Find multiple local and global optima of continuous functions using a hybrid approach combining Deterministic Crowding GA with CMA-ES local refinement.

SHGA on Himmelblau — 4/4 optima found

Key finding: SHGA reliably discovers all 4 global optima of Himmelblau's function within 50,000 evaluations, with 3-4x speedup via multi-core parallelization on NAIC Orchestrator VMs.

Table of Contents

  1. Overview
  2. Methodology
  3. Sample Results
  4. Getting Started
  5. CLI Reference
  6. NAIC Orchestrator VM Deployment
  7. Troubleshooting
  8. References
  9. License

Overview

Multimodal optimization problems require finding multiple optima (both global and local) rather than a single best solution.

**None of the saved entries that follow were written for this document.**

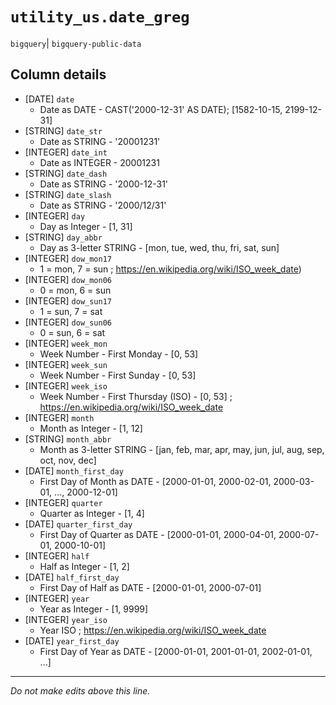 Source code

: # `utility_us.date_greg`
`bigquery`| `bigquery-public-data`

## Column details
* [DATE]      `date`
  - Date as DATE - CAST('2000-12-31' AS DATE); [1582-10-15, 2199-12-31]
* [STRING]    `date_str`
  - Date as STRING - '20001231'
* [INTEGER]   `date_int`
  - Date as INTEGER - 20001231
* [STRING]    `date_dash`
  - Date as STRING - '2000-12-31'
* [STRING]    `date_slash`
  - Date as STRING - '2000/12/31'
* [INTEGER]   `day`
  - Day as Integer - [1, 31]
* [STRING]    `day_abbr`
  - Day as 3-letter STRING - [mon, tue, wed, thu, fri, sat, sun]
* [INTEGER]   `dow_mon17`
  - 1 = mon, 7 = sun ; https://en.wikipedia.org/wiki/ISO_week_date)
* [INTEGER]   `dow_mon06`
  - 0 = mon, 6 = sun
* [INTEGER]   `dow_sun17`
  - 1 = sun, 7 = sat
* [INTEGER]   `dow_sun06`
  - 0 = sun, 6 = sat
* [INTEGER]   `week_mon`
  - Week Number - First Monday - [0, 53]
* [INTEGER]   `week_sun`
  - Week Number - First Sunday - [0, 53]
* [INTEGER]   `week_iso`
  - Week Number - First Thursday (ISO) - [0, 53] ; https://en.wikipedia.org/wiki/ISO_week_date
* [INTEGER]   `month`
  - Month as Integer - [1, 12]
* [STRING]    `month_abbr`
  - Month as 3-letter STRING - [jan, feb, mar, apr, may, jun, jul, aug, sep, oct, nov, dec]
* [DATE]      `month_first_day`
  - First Day of Month as DATE - [2000-01-01, 2000-02-01, 2000-03-01, ..., 2000-12-01]
* [INTEGER]   `quarter`
  - Quarter as Integer - [1, 4]
* [DATE]      `quarter_first_day`
  - First Day of Quarter as DATE - [2000-01-01, 2000-04-01, 2000-07-01, 2000-10-01]
* [INTEGER]   `half`
  - Half as Integer - [1, 2]
* [DATE]      `half_first_day`
  - First Day of Half as DATE - [2000-01-01, 2000-07-01]
* [INTEGER]   `year`
  - Year as Integer - [1, 9999]
* [INTEGER]   `year_iso`
  - Year ISO ; https://en.wikipedia.org/wiki/ISO_week_date
* [DATE]      `year_first_day`
  - First Day of Year as DATE - [2000-01-01, 2001-01-01, 2002-01-01, ...]

-------------------------------------------------------------------------------
*Do not make edits above this line.*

This is common in engineering design, molecular modeling, and scientific parameter estimation where multiple viable solutions exist.

This repository implements the Scalable Hybrid Genetic Algorithm (SHGA), validated against the CEC2013 multimodal benchmark suite with 20 test functions across 2-20 dimensions.

The interactive demonstrator.ipynb notebook showcases the full workflow.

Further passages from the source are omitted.